**ASSIGNED TASK**
Each line with the string "name" is to be copied from the records below.

**MATERIAL PROVIDED**
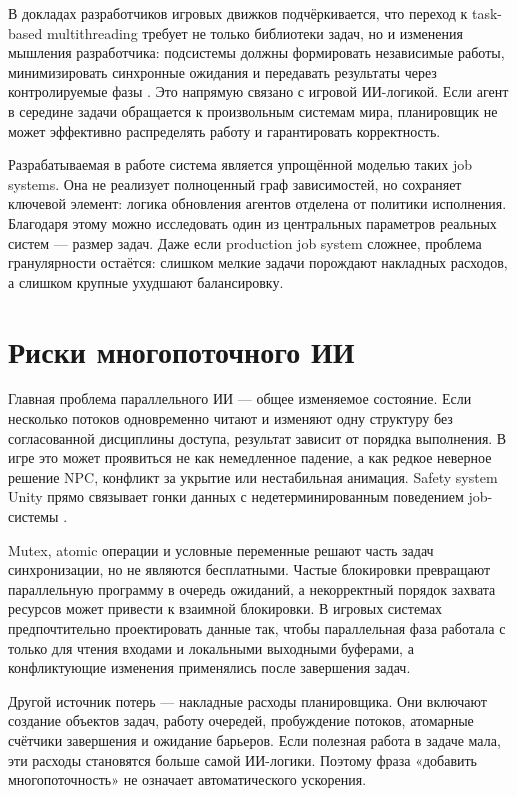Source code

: \documentclass[14pt,a4paper,oneside]{extreport}
\begin{document}
В докладах разработчиков игровых движков подчёркивается, что переход к task-based multithreading требует не только библиотеки задач, но и изменения мышления разработчика: подсистемы должны формировать независимые работы, минимизировать синхронные ожидания и передавать результаты через контролируемые фазы \cite{gdc_naughty_fibers,gdc_task_based_multithreading}. Это напрямую связано с игровой ИИ-логикой. Если агент в середине задачи обращается к произвольным системам мира, планировщик не может эффективно распределять работу и гарантировать корректность.

Разрабатываемая в работе система является упрощённой моделью таких job systems. Она не реализует полноценный граф зависимостей, но сохраняет ключевой элемент: логика обновления агентов отделена от политики исполнения. Благодаря этому можно исследовать один из центральных параметров реальных систем --- размер задач. Даже если production job system сложнее, проблема гранулярности остаётся: слишком мелкие задачи порождают накладных расходов, а слишком крупные ухудшают балансировку.

\section{Риски многопоточного ИИ}

Главная проблема параллельного ИИ --- общее изменяемое состояние. Если несколько потоков одновременно читают и изменяют одну структуру без согласованной дисциплины доступа, результат зависит от порядка выполнения. В игре это может проявиться не как немедленное падение, а как редкое неверное решение NPC, конфликт за укрытие или нестабильная анимация. Safety system Unity прямо связывает гонки данных с недетерминированным поведением job-системы \cite{unity_safety_system}.

Mutex, atomic операции и условные переменные решают часть задач синхронизации, но не являются бесплатными. Частые блокировки превращают параллельную программу в очередь ожиданий, а некорректный порядок захвата ресурсов может привести к взаимной блокировки. В игровых системах предпочтительно проектировать данные так, чтобы параллельная фаза работала с только для чтения входами и локальными выходными буферами, а конфликтующие изменения применялись после завершения задач.

Другой источник потерь --- накладные расходы планировщика. Они включают создание объектов задач, работу очередей, пробуждение потоков, атомарные счётчики завершения и ожидание барьеров. Если полезная работа в задаче мала, эти расходы становятся больше самой ИИ-логики. Поэтому фраза «добавить многопоточность» не означает автоматического ускорения.
\end{document}
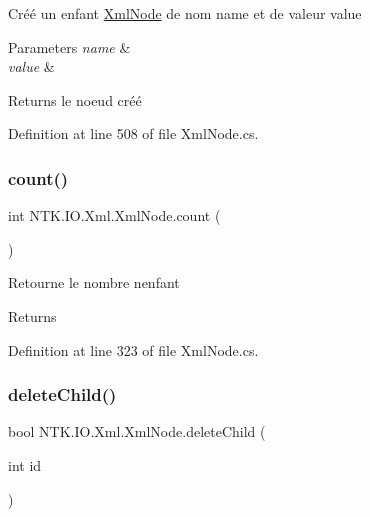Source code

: Créé un enfant \mbox{\hyperlink{class_n_t_k_1_1_i_o_1_1_xml_1_1_xml_node}{Xml\+Node}} de nom name et de valeur value 


\begin{DoxyParams}{Parameters}
{\em name} & \\
\hline
{\em value} & \\
\hline
\end{DoxyParams}
\begin{DoxyReturn}{Returns}
le noeud créé
\end{DoxyReturn}


Definition at line 508 of file Xml\+Node.\+cs.

\mbox{\label{class_n_t_k_1_1_i_o_1_1_xml_1_1_xml_node_abbdcf78ce42cca075453c38842d1db54}} 
\subsubsection{\texorpdfstring{count()}{count()}}
{\footnotesize\ttfamily int N\+T\+K.\+I\+O.\+Xml.\+Xml\+Node.\+count (\begin{DoxyParamCaption}{ }\end{DoxyParamCaption})}



Retourne le nombre n\textquotesingle{}enfant 

\begin{DoxyReturn}{Returns}

\end{DoxyReturn}


Definition at line 323 of file Xml\+Node.\+cs.

\mbox{\label{class_n_t_k_1_1_i_o_1_1_xml_1_1_xml_node_ae22a0c9309de6208e60d442c21d83ff3}} 
\subsubsection{\texorpdfstring{deleteChild()}{deleteChild()}\hspace{0.1cm}{\footnotesize\ttfamily [1/2]}}
{\footnotesize\ttfamily bool N\+T\+K.\+I\+O.\+Xml.\+Xml\+Node.\+delete\+Child (\begin{DoxyParamCaption}\item[{int}]{id }\end{DoxyParamCaption})}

**WRITTEN REPLY**
: Créé un enfant \mbox{\hyperlink{class_n_t_k_1_1_i_o_1_1_xml_1_1_xml_node}{Xml\+Node}} de nom name et de valeur value 
{\em name} & \\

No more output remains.